On the Election Injunctions


I am not able to offer a longer post right now, but one short observation about the remedies requested in some of the election litigation. Attorneys have asked for and are asking for, and courts have given and are contemplating giving, mandatory injunctions without recognition that those are disfavored. A mandatory injunction is one that requires an act to be done; a prohibitory injunction is one that forbids an act. Mandatory injunctions are disfavored for good reasons—because they are more likely to embroil a court in difficult management of the parties.

That mandatory injunctions are disfavored, especially preliminary mandatory injunctions, is blackletter law, even if it should turn out that some irreparable injuries are, well, irreparable. (For cites, see Myth of the Mild Declaratory Judgment at 1130.) This is a good place for a reminder that there is no equitable principle of "complete relief" for injuries (on the phrase's origin and initial context, see page 24 of this dissenting opinion by Judge Stras).
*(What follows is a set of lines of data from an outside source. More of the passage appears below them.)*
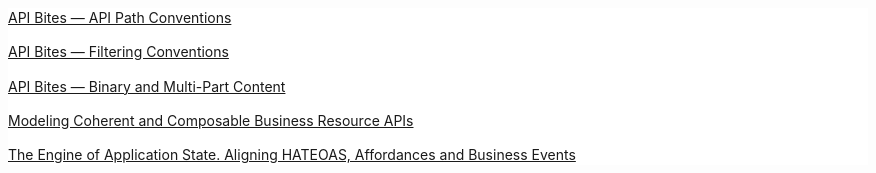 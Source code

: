 [API Bites — API Path Conventions](https://medium.com/@trgoodwill/api-bites-7373b2127ed1)

[API Bites — Filtering Conventions](https://medium.com/@trgoodwill/api-bites-filtering-conventions-8a1a19c03975)

[API Bites — Binary and Multi-Part Content](https://medium.com/@trgoodwill/283ef69fc5e9)

[Modeling Coherent and Composable Business Resource APIs](https://medium.com/@trgoodwill/where-do-business-resource-apis-come-from-472cc8422dec)

[The Engine of Application State. Aligning HATEOAS, Affordances and Business Events](https://medium.com/@trgoodwill/the-engine-of-application-state-92bfdce0d41c)
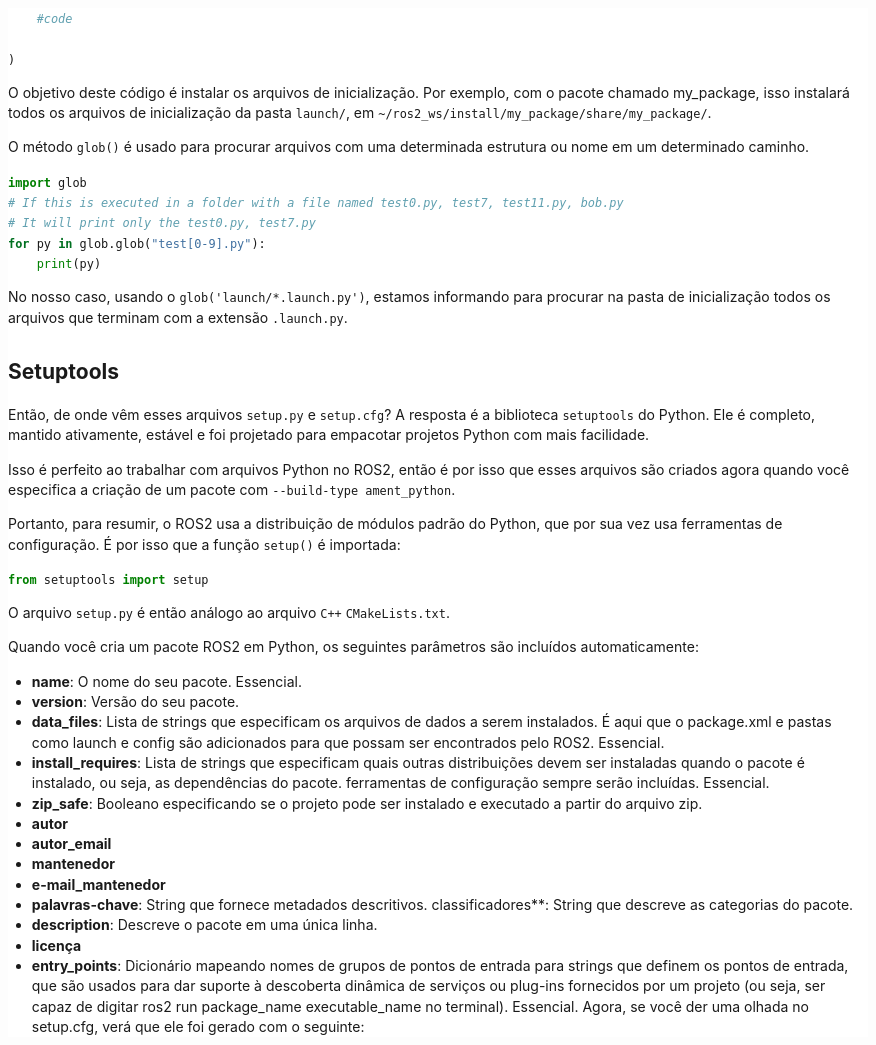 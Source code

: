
 ```python
    #code
    
)
```
O objetivo deste código é instalar os arquivos de inicialização. Por exemplo, com o pacote chamado my_package, isso instalará todos os arquivos de inicialização da pasta `launch/`, em `~/ros2_ws/install/my_package/share/my_package/`.

O método `glob()` é usado para procurar arquivos com uma determinada estrutura ou nome em um determinado caminho.

```python
import glob
# If this is executed in a folder with a file named test0.py, test7, test11.py, bob.py
# It will print only the test0.py, test7.py
for py in glob.glob("test[0-9].py"):
    print(py)
```
No nosso caso, usando o `glob('launch/*.launch.py')`, estamos informando para procurar na pasta de inicialização todos os arquivos que terminam com a extensão `.launch.py`.

## Setuptools

Então, de onde vêm esses arquivos `setup.py` e `setup.cfg`? A resposta é a biblioteca `setuptools` do Python. Ele é completo, mantido ativamente, estável e foi projetado para empacotar projetos Python com mais facilidade.

Isso é perfeito ao trabalhar com arquivos Python no ROS2, então é por isso que esses arquivos são criados agora quando você especifica a criação de um pacote com `--build-type ament_python`.

Portanto, para resumir, o ROS2 usa a distribuição de módulos padrão do Python, que por sua vez usa ferramentas de configuração. É por isso que a função `setup()` é importada:

```python
from setuptools import setup
```

O arquivo `setup.py` é então análogo ao arquivo `C++` `CMakeLists.txt`.

Quando você cria um pacote ROS2 em Python, os seguintes parâmetros são incluídos automaticamente:

* **name**: O nome do seu pacote. Essencial.
* **version**: Versão do seu pacote.
* **data_files**: Lista de strings que especificam os arquivos de dados a serem instalados. É aqui que o package.xml e pastas como launch e config são adicionados para que possam ser encontrados pelo ROS2. Essencial.
* **install_requires**: Lista de strings que especificam quais outras distribuições devem ser instaladas quando o pacote é instalado, ou seja, as dependências do pacote. ferramentas de configuração sempre serão incluídas. Essencial.
* **zip_safe**: Booleano especificando se o projeto pode ser instalado e executado a partir do arquivo zip.
* **autor**
* **autor_email**
* **mantenedor**
* **e-mail_mantenedor**
* **palavras-chave**: String que fornece metadados descritivos.
classificadores**: String que descreve as categorias do pacote.
* **description**: Descreve o pacote em uma única linha.
* **licença**
* **entry_points**: Dicionário mapeando nomes de grupos de pontos de entrada para strings que definem os pontos de entrada, que são usados para dar suporte à descoberta dinâmica de serviços ou plug-ins fornecidos por um projeto (ou seja, ser capaz de digitar ros2 run package_name executable_name no terminal). Essencial.
Agora, se você der uma olhada no setup.cfg, verá que ele foi gerado com o seguinte:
To the contrary, there are a number of established equitable principles that give reasons for stopping short of complete relief for the plaintiff, as well as some that would allow overshooting of that point. And the usual principles about equitable remedies should apply fully in election-related cases. See, e.g., North Carolina v. Covington, 137 S. Ct. 1624, 1625–26 (2017) (per curiam) ("Relief in redistricting cases is 'fashioned in the light of well-known principles of equity.'" (quoting Reynolds v. Sims, 377 U.S. 533, 585 (1964)).

In short, without extraordinarily strong reasons—and just showing irreparable injury and strength on the merits are not enough—courts should not be granting mandatory preliminary injunctions. That applies both to the order for the USPS to "sweep" for ballots on Election Day (see here), and also to the Trump campaign's request for an injunction from the Supreme Court (see here).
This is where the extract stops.